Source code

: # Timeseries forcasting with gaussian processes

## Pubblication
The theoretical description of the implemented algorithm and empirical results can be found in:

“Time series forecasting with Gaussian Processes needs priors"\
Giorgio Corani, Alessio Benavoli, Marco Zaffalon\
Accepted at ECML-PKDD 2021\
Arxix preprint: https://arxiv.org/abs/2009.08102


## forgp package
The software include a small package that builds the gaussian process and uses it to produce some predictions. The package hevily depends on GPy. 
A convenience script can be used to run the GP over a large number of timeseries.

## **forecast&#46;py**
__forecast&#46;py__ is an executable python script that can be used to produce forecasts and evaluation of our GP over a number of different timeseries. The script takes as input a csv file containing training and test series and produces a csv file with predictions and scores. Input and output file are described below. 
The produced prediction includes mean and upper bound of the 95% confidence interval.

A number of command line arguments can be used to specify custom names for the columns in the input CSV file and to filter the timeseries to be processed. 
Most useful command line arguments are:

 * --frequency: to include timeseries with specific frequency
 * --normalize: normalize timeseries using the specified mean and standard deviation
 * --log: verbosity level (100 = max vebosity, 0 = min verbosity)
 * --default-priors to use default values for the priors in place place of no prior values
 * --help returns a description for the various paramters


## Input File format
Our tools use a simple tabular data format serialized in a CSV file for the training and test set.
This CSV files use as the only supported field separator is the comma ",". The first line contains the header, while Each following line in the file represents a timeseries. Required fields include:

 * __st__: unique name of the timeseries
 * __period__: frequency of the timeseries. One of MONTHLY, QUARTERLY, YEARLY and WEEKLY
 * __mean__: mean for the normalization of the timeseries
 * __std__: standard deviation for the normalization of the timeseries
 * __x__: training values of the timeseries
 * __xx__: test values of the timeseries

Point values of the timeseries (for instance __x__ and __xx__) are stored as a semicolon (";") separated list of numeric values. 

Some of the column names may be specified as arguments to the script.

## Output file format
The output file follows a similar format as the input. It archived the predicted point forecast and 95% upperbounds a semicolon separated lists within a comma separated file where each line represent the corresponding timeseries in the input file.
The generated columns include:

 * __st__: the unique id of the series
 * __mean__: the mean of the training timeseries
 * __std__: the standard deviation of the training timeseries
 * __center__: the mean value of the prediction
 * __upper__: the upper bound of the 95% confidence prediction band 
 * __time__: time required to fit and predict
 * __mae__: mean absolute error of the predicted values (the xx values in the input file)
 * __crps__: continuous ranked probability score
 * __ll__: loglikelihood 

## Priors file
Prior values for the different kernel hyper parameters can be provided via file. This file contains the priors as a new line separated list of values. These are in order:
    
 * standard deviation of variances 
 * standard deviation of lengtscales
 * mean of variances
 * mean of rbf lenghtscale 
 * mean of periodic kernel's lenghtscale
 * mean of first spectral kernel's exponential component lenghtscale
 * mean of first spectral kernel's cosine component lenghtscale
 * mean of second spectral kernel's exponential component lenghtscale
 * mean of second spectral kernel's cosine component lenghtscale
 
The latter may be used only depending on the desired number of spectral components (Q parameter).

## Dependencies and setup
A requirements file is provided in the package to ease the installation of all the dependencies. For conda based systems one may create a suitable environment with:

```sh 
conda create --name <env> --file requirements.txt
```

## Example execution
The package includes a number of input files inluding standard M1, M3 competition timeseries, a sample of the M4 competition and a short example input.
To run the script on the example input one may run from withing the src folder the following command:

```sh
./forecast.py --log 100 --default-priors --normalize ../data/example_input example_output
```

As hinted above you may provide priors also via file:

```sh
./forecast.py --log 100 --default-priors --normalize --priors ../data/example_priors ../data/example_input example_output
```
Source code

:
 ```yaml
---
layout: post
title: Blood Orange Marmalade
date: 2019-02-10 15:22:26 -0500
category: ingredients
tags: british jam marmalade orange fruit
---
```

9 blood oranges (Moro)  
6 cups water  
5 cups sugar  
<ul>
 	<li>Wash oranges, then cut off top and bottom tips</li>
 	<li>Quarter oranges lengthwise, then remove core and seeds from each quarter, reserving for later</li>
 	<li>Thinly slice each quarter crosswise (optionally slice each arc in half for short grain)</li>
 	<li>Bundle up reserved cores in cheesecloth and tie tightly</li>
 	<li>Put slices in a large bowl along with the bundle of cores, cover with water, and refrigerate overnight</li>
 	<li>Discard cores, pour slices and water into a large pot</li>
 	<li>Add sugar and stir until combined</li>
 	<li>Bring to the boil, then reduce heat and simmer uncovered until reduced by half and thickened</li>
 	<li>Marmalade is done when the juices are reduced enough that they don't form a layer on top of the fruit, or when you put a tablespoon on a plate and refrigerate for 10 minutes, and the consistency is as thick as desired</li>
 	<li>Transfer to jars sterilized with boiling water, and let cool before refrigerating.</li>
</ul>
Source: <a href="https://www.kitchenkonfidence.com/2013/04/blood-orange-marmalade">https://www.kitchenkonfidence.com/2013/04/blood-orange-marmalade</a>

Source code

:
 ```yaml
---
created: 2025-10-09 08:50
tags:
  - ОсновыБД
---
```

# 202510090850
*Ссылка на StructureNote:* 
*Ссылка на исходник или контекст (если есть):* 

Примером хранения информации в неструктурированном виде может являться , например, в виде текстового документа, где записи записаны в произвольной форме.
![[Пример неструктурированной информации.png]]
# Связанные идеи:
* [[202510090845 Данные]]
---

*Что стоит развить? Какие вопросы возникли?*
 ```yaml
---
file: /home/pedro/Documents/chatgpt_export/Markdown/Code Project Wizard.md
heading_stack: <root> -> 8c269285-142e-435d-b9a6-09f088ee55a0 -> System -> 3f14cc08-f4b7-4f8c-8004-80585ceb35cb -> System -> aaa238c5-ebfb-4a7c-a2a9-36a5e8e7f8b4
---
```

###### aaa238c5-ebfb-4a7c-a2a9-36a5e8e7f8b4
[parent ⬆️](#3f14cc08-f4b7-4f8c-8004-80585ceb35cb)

## TRY IT:
Give back the full listing, exactly as it stands.

## REPLY TO THE EXERCISE:
Source code

: # Timeseries forcasting with gaussian processes

## Pubblication
The theoretical description of the implemented algorithm and empirical results can be found in:

“Time series forecasting with Gaussian Processes needs priors"\
Giorgio Corani, Alessio Benavoli, Marco Zaffalon\
Accepted at ECML-PKDD 2021\
Arxix preprint: https://arxiv.org/abs/2009.08102


## forgp package
The software include a small package that builds the gaussian process and uses it to produce some predictions. The package hevily depends on GPy. 
A convenience script can be used to run the GP over a large number of timeseries.

## **forecast&#46;py**
__forecast&#46;py__ is an executable python script that can be used to produce forecasts and evaluation of our GP over a number of different timeseries. The script takes as input a csv file containing training and test series and produces a csv file with predictions and scores. Input and output file are described below. 
The produced prediction includes mean and upper bound of the 95% confidence interval.

A number of command line arguments can be used to specify custom names for the columns in the input CSV file and to filter the timeseries to be processed. 
Most useful command line arguments are:

 * --frequency: to include timeseries with specific frequency
 * --normalize: normalize timeseries using the specified mean and standard deviation
 * --log: verbosity level (100 = max vebosity, 0 = min verbosity)
 * --default-priors to use default values for the priors in place place of no prior values
 * --help returns a description for the various paramters


## Input File format
Our tools use a simple tabular data format serialized in a CSV file for the training and test set.
This CSV files use as the only supported field separator is the comma ",". The first line contains the header, while Each following line in the file represents a timeseries. Required fields include:

 * __st__: unique name of the timeseries
 * __period__: frequency of the timeseries. One of MONTHLY, QUARTERLY, YEARLY and WEEKLY
 * __mean__: mean for the normalization of the timeseries
 * __std__: standard deviation for the normalization of the timeseries
 * __x__: training values of the timeseries
 * __xx__: test values of the timeseries

Point values of the timeseries (for instance __x__ and __xx__) are stored as a semicolon (";") separated list of numeric values. 

Some of the column names may be specified as arguments to the script.

## Output file format
The output file follows a similar format as the input. It archived the predicted point forecast and 95% upperbounds a semicolon separated lists within a comma separated file where each line represent the corresponding timeseries in the input file.
The generated columns include:

 * __st__: the unique id of the series
 * __mean__: the mean of the training timeseries
 * __std__: the standard deviation of the training timeseries
 * __center__: the mean value of the prediction
 * __upper__: the upper bound of the 95% confidence prediction band 
 * __time__: time required to fit and predict
 * __mae__: mean absolute error of the predicted values (the xx values in the input file)
 * __crps__: continuous ranked probability score
 * __ll__: loglikelihood 

## Priors file
Prior values for the different kernel hyper parameters can be provided via file. This file contains the priors as a new line separated list of values. These are in order:
    
 * standard deviation of variances 
 * standard deviation of lengtscales
 * mean of variances
 * mean of rbf lenghtscale 
 * mean of periodic kernel's lenghtscale
 * mean of first spectral kernel's exponential component lenghtscale
 * mean of first spectral kernel's cosine component lenghtscale
 * mean of second spectral kernel's exponential component lenghtscale
 * mean of second spectral kernel's cosine component lenghtscale
 
The latter may be used only depending on the desired number of spectral components (Q parameter).

## Dependencies and setup
A requirements file is provided in the package to ease the installation of all the dependencies. For conda based systems one may create a suitable environment with:

```sh 
conda create --name <env> --file requirements.txt
```

## Example execution
The package includes a number of input files inluding standard M1, M3 competition timeseries, a sample of the M4 competition and a short example input.
To run the script on the example input one may run from withing the src folder the following command:

```sh
./forecast.py --log 100 --default-priors --normalize ../data/example_input example_output
```

As hinted above you may provide priors also via file:

```sh
./forecast.py --log 100 --default-priors --normalize --priors ../data/example_priors ../data/example_input example_output
```
Source code

:
 ```yaml
---
layout: post
title: Blood Orange Marmalade
date: 2019-02-10 15:22:26 -0500
category: ingredients
tags: british jam marmalade orange fruit
---
```

9 blood oranges (Moro)  
6 cups water  
5 cups sugar  
<ul>
 	<li>Wash oranges, then cut off top and bottom tips</li>
 	<li>Quarter oranges lengthwise, then remove core and seeds from each quarter, reserving for later</li>
 	<li>Thinly slice each quarter crosswise (optionally slice each arc in half for short grain)</li>
 	<li>Bundle up reserved cores in cheesecloth and tie tightly</li>
 	<li>Put slices in a large bowl along with the bundle of cores, cover with water, and refrigerate overnight</li>
 	<li>Discard cores, pour slices and water into a large pot</li>
 	<li>Add sugar and stir until combined</li>
 	<li>Bring to the boil, then reduce heat and simmer uncovered until reduced by half and thickened</li>
 	<li>Marmalade is done when the juices are reduced enough that they don't form a layer on top of the fruit, or when you put a tablespoon on a plate and refrigerate for 10 minutes, and the consistency is as thick as desired</li>
 	<li>Transfer to jars sterilized with boiling water, and let cool before refrigerating.</li>
</ul>
Source: <a href="https://www.kitchenkonfidence.com/2013/04/blood-orange-marmalade">https://www.kitchenkonfidence.com/2013/04/blood-orange-marmalade</a>

Source code

:
 ```yaml
---
created: 2025-10-09 08:50
tags:
  - ОсновыБД
---
```

# 202510090850
*Ссылка на StructureNote:* 
*Ссылка на исходник или контекст (если есть):* 

Примером хранения информации в неструктурированном виде может являться , например, в виде текстового документа, где записи записаны в произвольной форме.
![[Пример неструктурированной информации.png]]
# Связанные идеи:
* [[202510090845 Данные]]
---

*Что стоит развить? Какие вопросы возникли?*
 ```yaml
---
file: /home/pedro/Documents/chatgpt_export/Markdown/Code Project Wizard.md
heading_stack: <root> -> 8c269285-142e-435d-b9a6-09f088ee55a0 -> System -> 3f14cc08-f4b7-4f8c-8004-80585ceb35cb -> System -> aaa238c5-ebfb-4a7c-a2a9-36a5e8e7f8b4
---
```

###### aaa238c5-ebfb-4a7c-a2a9-36a5e8e7f8b4
[parent ⬆️](#3f14cc08-f4b7-4f8c-8004-80585ceb35cb)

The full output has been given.